The criteria for judging "reasonable compensation," as determined by years of IRS examination and litigation, include:
- the nature and size of the business claiming the deduction
- the nature and scope of the work you do for the business
- any special qualifications you may have
- the availability of others to perform the same duties
- general economic conditions
- compensation compared to business income and profits
- compensation relative to dividends
- compensation relative to other employees
- compensation relative to stock ownership if the business is a corporation with more than one shareholder
- your compensation history for past services
You can, of course, pay yourself what you like. The IRS can't enforce a cap on you. But what they can do is prevent your corporation from enjoying the benefits of deducting your unreasonable compensation. They do this by recharacterizing some of it as constructive dividends. And if this is done, you can bet there'll be a penalty assessed. And penalties are, you guessed it, non-deductible to your C corporation as well.
Why would anyone want to have a C corporation, what with all these drawbacks?
Well, in the early years of your company it has generally been recommended that you use a proprietorship or other flow-through entity, as these allow you to offset your personal income with the business losses typical of new companies. But as you start to become profitable, a C corporation has some handy attributes.
- limited liability: the company is liable for its own debt (this is also true of LLCs and S corporations)
- stock issuance accommodates multiple owners if necessary for future growth
- perpetual life (this may be true of LLCs and S corporations)

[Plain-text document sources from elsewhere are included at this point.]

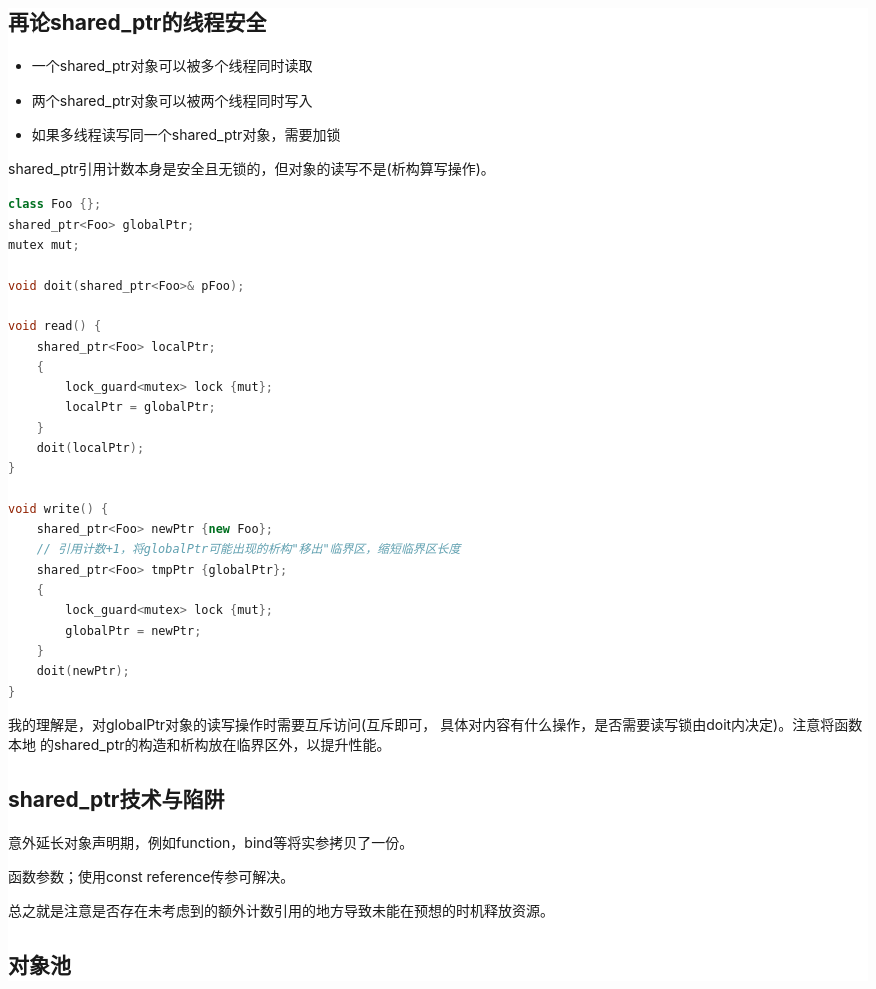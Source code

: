 ## 再论shared_ptr的线程安全

- 一个shared_ptr对象可以被多个线程同时读取

- 两个shared_ptr对象可以被两个线程同时写入

- 如果多线程读写同一个shared_ptr对象，需要加锁

shared_ptr引用计数本身是安全且无锁的，但对象的读写不是(析构算写操作)。


```c++
class Foo {};
shared_ptr<Foo> globalPtr;
mutex mut;

void doit(shared_ptr<Foo>& pFoo);

void read() {
    shared_ptr<Foo> localPtr;
    {
        lock_guard<mutex> lock {mut};
        localPtr = globalPtr;
    }
    doit(localPtr);
}

void write() {
    shared_ptr<Foo> newPtr {new Foo};
    // 引用计数+1，将globalPtr可能出现的析构"移出"临界区，缩短临界区长度
    shared_ptr<Foo> tmpPtr {globalPtr};
    {
        lock_guard<mutex> lock {mut};
        globalPtr = newPtr;
    }
    doit(newPtr);
}

```

我的理解是，对globalPtr对象的读写操作时需要互斥访问(互斥即可，
具体对内容有什么操作，是否需要读写锁由doit内决定)。注意将函数本地
的shared_ptr的构造和析构放在临界区外，以提升性能。


## shared_ptr技术与陷阱

意外延长对象声明期，例如function，bind等将实参拷贝了一份。

函数参数；使用const reference传参可解决。

总之就是注意是否存在未考虑到的额外计数引用的地方导致未能在预想的时机释放资源。


## 对象池
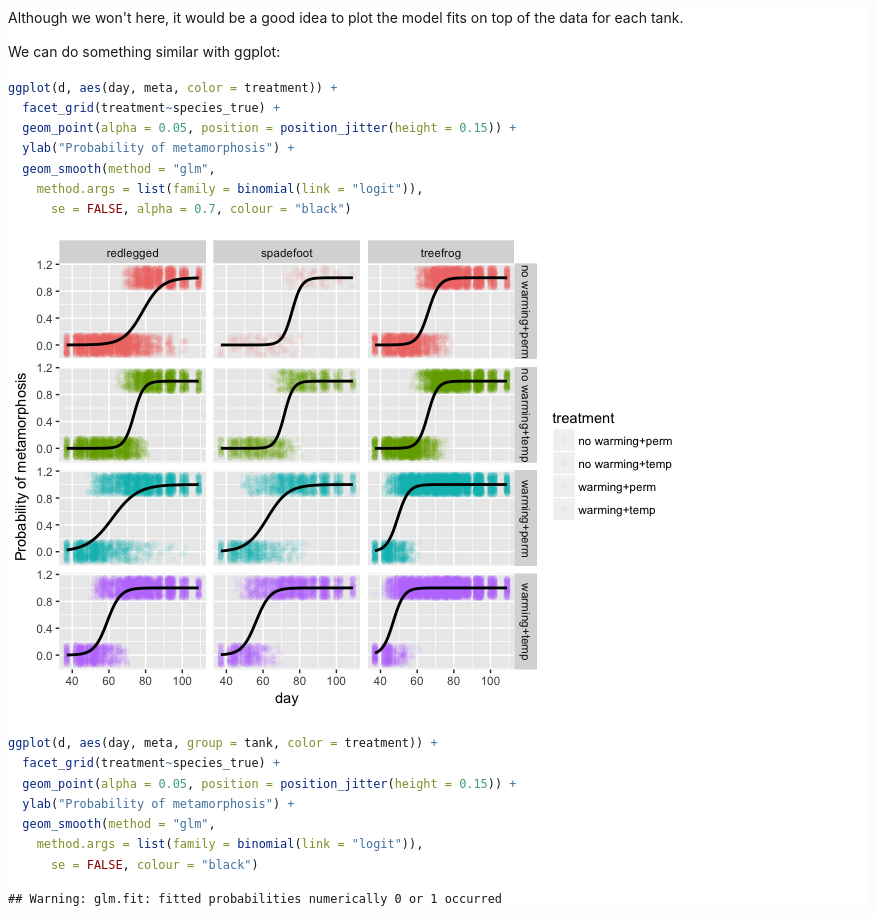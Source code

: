 Although we won't here, it would be a good idea to plot the model fits on top of the data for each tank.

We can do something similar with ggplot:

``` r
ggplot(d, aes(day, meta, color = treatment)) +
  facet_grid(treatment~species_true) +
  geom_point(alpha = 0.05, position = position_jitter(height = 0.15)) +
  ylab("Probability of metamorphosis") +
  geom_smooth(method = "glm", 
    method.args = list(family = binomial(link = "logit")), 
      se = FALSE, alpha = 0.7, colour = "black")
```

![](11-binomial-glmm_files/figure-markdown_github/unnamed-chunk-5-1.png)

``` r
ggplot(d, aes(day, meta, group = tank, color = treatment)) +
  facet_grid(treatment~species_true) +
  geom_point(alpha = 0.05, position = position_jitter(height = 0.15)) +
  ylab("Probability of metamorphosis") +
  geom_smooth(method = "glm", 
    method.args = list(family = binomial(link = "logit")), 
      se = FALSE, colour = "black")
```

    ## Warning: glm.fit: fitted probabilities numerically 0 or 1 occurred
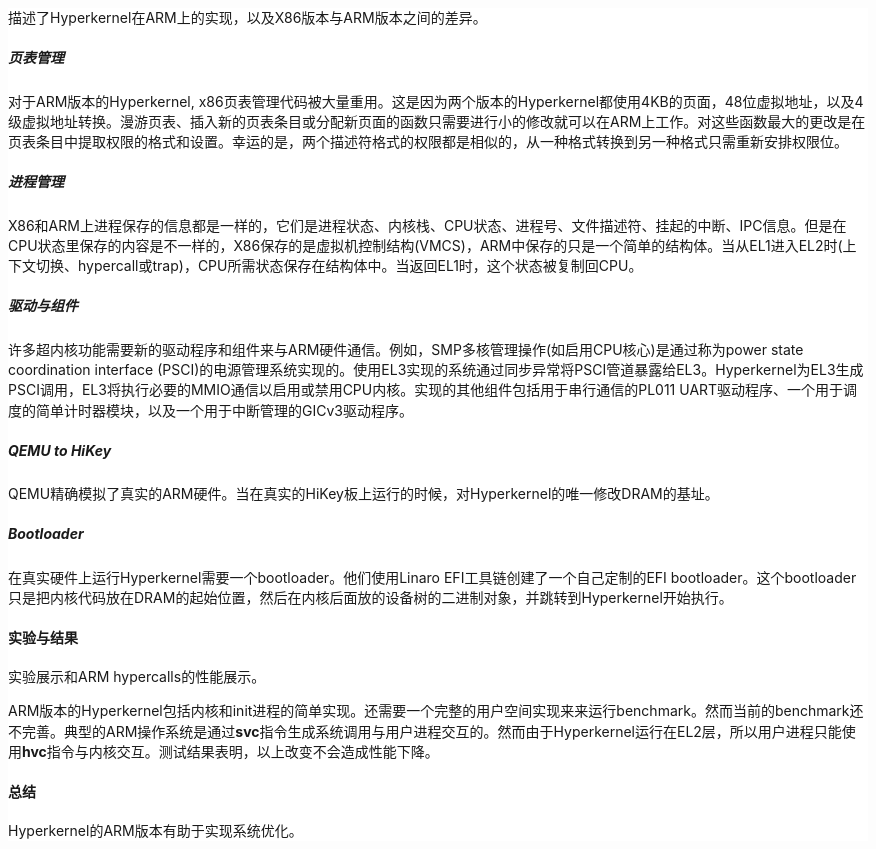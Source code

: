 描述了Hyperkernel在ARM上的实现，以及X86版本与ARM版本之间的差异。

##### 页表管理

对于ARM版本的Hyperkernel, x86页表管理代码被大量重用。这是因为两个版本的Hyperkernel都使用4KB的页面，48位虚拟地址，以及4级虚拟地址转换。漫游页表、插入新的页表条目或分配新页面的函数只需要进行小的修改就可以在ARM上工作。对这些函数最大的更改是在页表条目中提取权限的格式和设置。幸运的是，两个描述符格式的权限都是相似的，从一种格式转换到另一种格式只需重新安排权限位。

##### 进程管理

X86和ARM上进程保存的信息都是一样的，它们是进程状态、内核栈、CPU状态、进程号、文件描述符、挂起的中断、IPC信息。但是在CPU状态里保存的内容是不一样的，X86保存的是虚拟机控制结构(VMCS)，ARM中保存的只是一个简单的结构体。当从EL1进入EL2时(上下文切换、hypercall或trap)，CPU所需状态保存在结构体中。当返回EL1时，这个状态被复制回CPU。

##### 驱动与组件

许多超内核功能需要新的驱动程序和组件来与ARM硬件通信。例如，SMP多核管理操作(如启用CPU核心)是通过称为power state coordination interface (PSCI)的电源管理系统实现的。使用EL3实现的系统通过同步异常将PSCI管道暴露给EL3。Hyperkernel为EL3生成PSCI调用，EL3将执行必要的MMIO通信以启用或禁用CPU内核。实现的其他组件包括用于串行通信的PL011 UART驱动程序、一个用于调度的简单计时器模块，以及一个用于中断管理的GICv3驱动程序。

##### QEMU to HiKey

QEMU精确模拟了真实的ARM硬件。当在真实的HiKey板上运行的时候，对Hyperkernel的唯一修改DRAM的基址。

##### Bootloader

在真实硬件上运行Hyperkernel需要一个bootloader。他们使用Linaro EFI工具链创建了一个自己定制的EFI bootloader。这个bootloader只是把内核代码放在DRAM的起始位置，然后在内核后面放的设备树的二进制对象，并跳转到Hyperkernel开始执行。

#### 实验与结果

实验展示和ARM hypercalls的性能展示。

ARM版本的Hyperkernel包括内核和init进程的简单实现。还需要一个完整的用户空间实现来来运行benchmark。然而当前的benchmark还不完善。典型的ARM操作系统是通过**svc**指令生成系统调用与用户进程交互的。然而由于Hyperkernel运行在EL2层，所以用户进程只能使用**hvc**指令与内核交互。测试结果表明，以上改变不会造成性能下降。

#### 总结

Hyperkernel的ARM版本有助于实现系统优化。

- tax favored as long as its annual profits don't exceed $50,000 and it's not a Personal Service Corporation
- the entity is allowed to retain earnings so its stock value appreciates, which could be thought of as a kind of deferred compensation
- it may be easier to obtain bank financing and additional capital as a corporation
And as the years go by, and you grow old and gray (and rich) and are ready to depart this world for a better one, the appreciated stock of your C corporation could be passed down to your children at a stepped-up basis, free of any income tax whatsoever on that appreciated value and possibly even avoiding estate tax depending on the circumstances. Also, recent tax changes may make the C corporation more attractive.